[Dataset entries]
☆ ☆ ☆ ☆ ☆ ☆ ☆
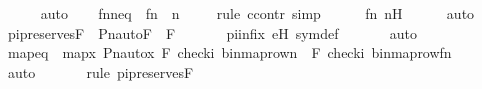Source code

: \begin{isabellebody}
\ \ \ \ \isamarkupfalse%
\ auto\isanewline
\isanewline
\ \ \isamarkupfalse%
\ fnneq\ {\isacharcolon}{\kern0pt}\ {\isachardoublequoteopen}f{\isacharbackquote}{\kern0pt}n\ {\isasymnoteq}\ n{\isachardoublequoteclose}\isanewline
\ \ \ \ \isamarkupfalse%
{\isacharparenleft}{\kern0pt}rule\ ccontr{\isacharcomma}{\kern0pt}\ simp{\isacharparenright}{\kern0pt}\isanewline
\ \ \ \ \isamarkupfalse%
\ fn\ n{\isacharprime}{\kern0pt}H\isanewline
\ \ \ \ \isamarkupfalse%
\ auto\isanewline
\isanewline
\ \ \isamarkupfalse%
\ pi{\isacharunderscore}{\kern0pt}preserves{\isacharunderscore}{\kern0pt}F{\isacharprime}{\kern0pt}\ {\isacharcolon}{\kern0pt}\ {\isachardoublequoteopen}Pn{\isacharunderscore}{\kern0pt}auto{\isacharparenleft}{\kern0pt}{\isasympi}{\isacharparenright}{\kern0pt}{\isacharbackquote}{\kern0pt}F{\isacharprime}{\kern0pt}\ {\isacharequal}{\kern0pt}\ F{\isacharprime}{\kern0pt}{\isachardoublequoteclose}\ \isanewline
\ \ \ \ \isamarkupfalse%
\ piinfix\ eH\ sym{\isacharunderscore}{\kern0pt}def\ \isanewline
\ \ \ \ \isamarkupfalse%
\ auto\isanewline
\isanewline
\ \ \isamarkupfalse%
\ mapeq\ {\isacharcolon}{\kern0pt}\ {\isachardoublequoteopen}map{\isacharparenleft}{\kern0pt}{\isasymlambda}x{\isachardot}{\kern0pt}\ Pn{\isacharunderscore}{\kern0pt}auto{\isacharparenleft}{\kern0pt}{\isasympi}{\isacharparenright}{\kern0pt}{\isacharbackquote}{\kern0pt}x{\isacharcomma}{\kern0pt}\ {\isacharbrackleft}{\kern0pt}F{\isacharprime}{\kern0pt}{\isacharcomma}{\kern0pt}\ check{\isacharparenleft}{\kern0pt}i{\isacharparenright}{\kern0pt}{\isacharcomma}{\kern0pt}\ binmap{\isacharunderscore}{\kern0pt}row{\isacharprime}{\kern0pt}{\isacharparenleft}{\kern0pt}n{\isacharparenright}{\kern0pt}{\isacharbrackright}{\kern0pt}{\isacharparenright}{\kern0pt}\ {\isacharequal}{\kern0pt}\ {\isacharbrackleft}{\kern0pt}F{\isacharprime}{\kern0pt}{\isacharcomma}{\kern0pt}\ check{\isacharparenleft}{\kern0pt}i{\isacharparenright}{\kern0pt}{\isacharcomma}{\kern0pt}\ binmap{\isacharunderscore}{\kern0pt}row{\isacharprime}{\kern0pt}{\isacharparenleft}{\kern0pt}f{\isacharbackquote}{\kern0pt}n{\isacharparenright}{\kern0pt}{\isacharbrackright}{\kern0pt}{\isachardoublequoteclose}\ \isanewline
\ \ \ \ \isamarkupfalse%
\ auto\isanewline
\ \ \ \ \ \ \isamarkupfalse%
{\isacharparenleft}{\kern0pt}rule\ pi{\isacharunderscore}{\kern0pt}preserves{\isacharunderscore}{\kern0pt}F{\isacharprime}{\kern0pt}{\isacharparenright}{\kern0pt}\isanewline
\ \ \ \ \ \isamarkupfalse%

\end{isabellebody}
☆ ☆ ☆ ☆ ☆ ☆ ☆
**Task to complete**
Every line of the data above is to be set down word for word, with the pictures left out.

**Response box**
Source code

: \begin{isabellebody}
\ \ \ \ \isamarkupfalse%
\ auto\isanewline
\isanewline
\ \ \isamarkupfalse%
\ fnneq\ {\isacharcolon}{\kern0pt}\ {\isachardoublequoteopen}f{\isacharbackquote}{\kern0pt}n\ {\isasymnoteq}\ n{\isachardoublequoteclose}\isanewline
\ \ \ \ \isamarkupfalse%
{\isacharparenleft}{\kern0pt}rule\ ccontr{\isacharcomma}{\kern0pt}\ simp{\isacharparenright}{\kern0pt}\isanewline
\ \ \ \ \isamarkupfalse%
\ fn\ n{\isacharprime}{\kern0pt}H\isanewline
\ \ \ \ \isamarkupfalse%
\ auto\isanewline
\isanewline
\ \ \isamarkupfalse%
\ pi{\isacharunderscore}{\kern0pt}preserves{\isacharunderscore}{\kern0pt}F{\isacharprime}{\kern0pt}\ {\isacharcolon}{\kern0pt}\ {\isachardoublequoteopen}Pn{\isacharunderscore}{\kern0pt}auto{\isacharparenleft}{\kern0pt}{\isasympi}{\isacharparenright}{\kern0pt}{\isacharbackquote}{\kern0pt}F{\isacharprime}{\kern0pt}\ {\isacharequal}{\kern0pt}\ F{\isacharprime}{\kern0pt}{\isachardoublequoteclose}\ \isanewline
\ \ \ \ \isamarkupfalse%
\ piinfix\ eH\ sym{\isacharunderscore}{\kern0pt}def\ \isanewline
\ \ \ \ \isamarkupfalse%
\ auto\isanewline
\isanewline
\ \ \isamarkupfalse%
\ mapeq\ {\isacharcolon}{\kern0pt}\ {\isachardoublequoteopen}map{\isacharparenleft}{\kern0pt}{\isasymlambda}x{\isachardot}{\kern0pt}\ Pn{\isacharunderscore}{\kern0pt}auto{\isacharparenleft}{\kern0pt}{\isasympi}{\isacharparenright}{\kern0pt}{\isacharbackquote}{\kern0pt}x{\isacharcomma}{\kern0pt}\ {\isacharbrackleft}{\kern0pt}F{\isacharprime}{\kern0pt}{\isacharcomma}{\kern0pt}\ check{\isacharparenleft}{\kern0pt}i{\isacharparenright}{\kern0pt}{\isacharcomma}{\kern0pt}\ binmap{\isacharunderscore}{\kern0pt}row{\isacharprime}{\kern0pt}{\isacharparenleft}{\kern0pt}n{\isacharparenright}{\kern0pt}{\isacharbrackright}{\kern0pt}{\isacharparenright}{\kern0pt}\ {\isacharequal}{\kern0pt}\ {\isacharbrackleft}{\kern0pt}F{\isacharprime}{\kern0pt}{\isacharcomma}{\kern0pt}\ check{\isacharparenleft}{\kern0pt}i{\isacharparenright}{\kern0pt}{\isacharcomma}{\kern0pt}\ binmap{\isacharunderscore}{\kern0pt}row{\isacharprime}{\kern0pt}{\isacharparenleft}{\kern0pt}f{\isacharbackquote}{\kern0pt}n{\isacharparenright}{\kern0pt}{\isacharbrackright}{\kern0pt}{\isachardoublequoteclose}\ \isanewline
\ \ \ \ \isamarkupfalse%
\ auto\isanewline
\ \ \ \ \ \ \isamarkupfalse%
{\isacharparenleft}{\kern0pt}rule\ pi{\isacharunderscore}{\kern0pt}preserves{\isacharunderscore}{\kern0pt}F{\isacharprime}{\kern0pt}{\isacharparenright}{\kern0pt}\isanewline
\ \ \ \ \ \isamarkupfalse%

\end{isabellebody}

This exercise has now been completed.